Back in January of last year, I was talking to my friend Christine about what we could do as some sort of content series. Ideally one that would give us a creative outlet to put on an in-person event. We had just hosted our first Cookbook Banquet the previous month, which was an 100-person cookbook club extravaganza with Justine Doiron. It was completely insane and surreal but left us without any energy for about 2 weeks after and involved me storing 30 boxes of crap/supplies in my living room. I remember shepherding this one dolly stacked tall of those boxes over and over again (somehow defying gravity), bringing the never-ending supplies up from the street level and into our venue. I had to guilt my parents the day before into driving up from Maryland to help me put on the show. Somehow everything went off without a hitch (there was like a 99% chance it wouldn’t). Even with the incredible euphoria, I knew that I couldn’t do that again, or at least regularly.

Then Christine had showed me this one video by vic lauren of her at home café, tricked out with a coffee bar, from scratch coffee syrups, and a variety of curated baked goods.
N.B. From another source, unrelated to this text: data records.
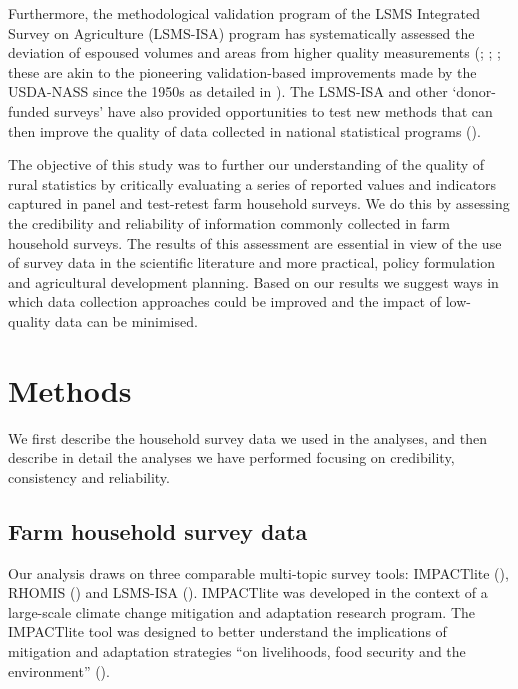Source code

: Furthermore, the methodological validation program of the LSMS Integrated Survey on Agriculture (LSMS-ISA) program has systematically assessed the deviation of espoused volumes and areas from higher quality measurements (\citealp{Gibson2015}; \citealp{Zezza2014}; \citealp{Kilic2013}; these are akin to the pioneering validation-based improvements made by the USDA-NASS since the 1950s as detailed in \citealp{Fecso2011}). The LSMS-ISA and other `donor-funded surveys' have also provided opportunities to test new methods that can then improve the quality of data collected in national statistical programs (\citealp{Jerven2015}).

The objective of this study was to further our understanding of the quality of rural statistics by critically evaluating a series of reported values and indicators captured in panel and test-retest farm household surveys. We do this by assessing the credibility and reliability of information commonly collected in farm household surveys. The results of this assessment are essential in view of the use of survey data in the scientific literature and more practical, policy formulation and agricultural development planning. Based on our results we suggest ways in which data collection approaches could be improved and the impact of low-quality data can be minimised.

\section{Methods}

We first describe the household survey data we used in the analyses, and then describe in detail the analyses we have performed focusing on credibility, consistency and reliability.

\subsection{Farm household survey data}

Our analysis draws on three comparable multi-topic survey tools: IMPACTlite (\citealp{Rufino2013}), RHOMIS (\citealp{Hammond2017225}) and LSMS-ISA (\citealp{WorldBank}). IMPACTlite was developed in the context of a large-scale climate change mitigation and adaptation research program. The IMPACTlite tool was designed to better understand the implications of mitigation and adaptation strategies ``on livelihoods, food security and the environment'' (\citealp[p.~3]{Rufino2013}).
We felt like there was something there. An opportunity to create a new event, just in my apartment for our close food friends. We came up with the mental mood board pretty quickly.
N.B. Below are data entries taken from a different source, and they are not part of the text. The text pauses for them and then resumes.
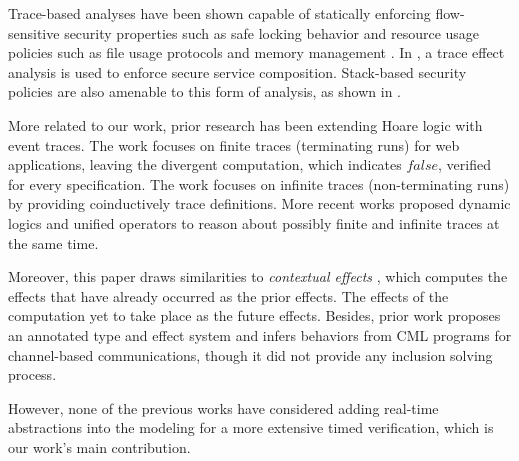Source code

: \documentclass[acmsmall,10pt,review]{acmart}
\newcommand{\code}[1]{{\tt{\ensuremath{\m{#1}}}}}
\newcommand{\m}{\mathit}
\begin{document}
{{{Trace-based analyses have been shown capable of statically enforcing flow-sensitive security properties such as safe locking behavior \cite{DBLP:conf/pldi/FosterTA02} and resource usage policies such as file usage protocols and memory management \cite{DBLP:conf/aplas/MarriottSS03}. In \cite{DBLP:conf/csfw/BartolettiDF05}, a trace effect analysis is used to enforce secure service composition. 
 Stack-based security policies are also amenable to this form of analysis, as shown in \cite{DBLP:conf/aplas/SkalkaS04}. 
 

 

 
More related to our work, prior research has been extending Hoare logic with event traces. The work \cite{DBLP:journals/jsc/MalechaMW11} focuses on finite traces (terminating runs) for web applications, leaving the divergent computation, which indicates \code{false}, verified for every specification. The work \cite{DBLP:conf/esop/NakataU10} focuses on infinite traces (non-terminating runs) by providing coinductively trace definitions. 
More recent works \cite{DBLP:conf/tableaux/BubelDHN15,DBLP:conf/icfem/SongC20} proposed dynamic logics and unified operators to reason about possibly finite and infinite traces at the same time. 

Moreover, this paper draws similarities to \textit{contextual effects} \cite{DBLP:conf/popl/NeamtiuHFP08}, which computes the effects that have already occurred as the prior effects. The effects of the computation yet to take place as the future effects. 
Besides, prior work \cite{DBLP:conf/fase/NielsonAN98} proposes an annotated type and effect system and infers behaviors from CML \cite{DBLP:conf/mcmaster/Reppy93} programs for channel-based communications, though it did not provide any inclusion solving process. 



However, none of the previous works have considered adding real-time abstractions into the modeling for a more extensive timed verification, which is our work's main contribution.



 
%
%
%
 






}}}
\end{document}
1) We wanted it to be a potluck, where each of our friends would bring something homemade and inventive, inspired by the cookbook clubs we had been going to. 2) We would lay out the food in one big sprawl on my kitchen counter on a parchment paper roll, inspired by a bakery on the Lower East Side called Supermoon Bakehouse. 3) We wouldn’t really pay attention to the coffee bar at all. Just food. Store-bought coffee is just fine. 4) We would have a monthly theme.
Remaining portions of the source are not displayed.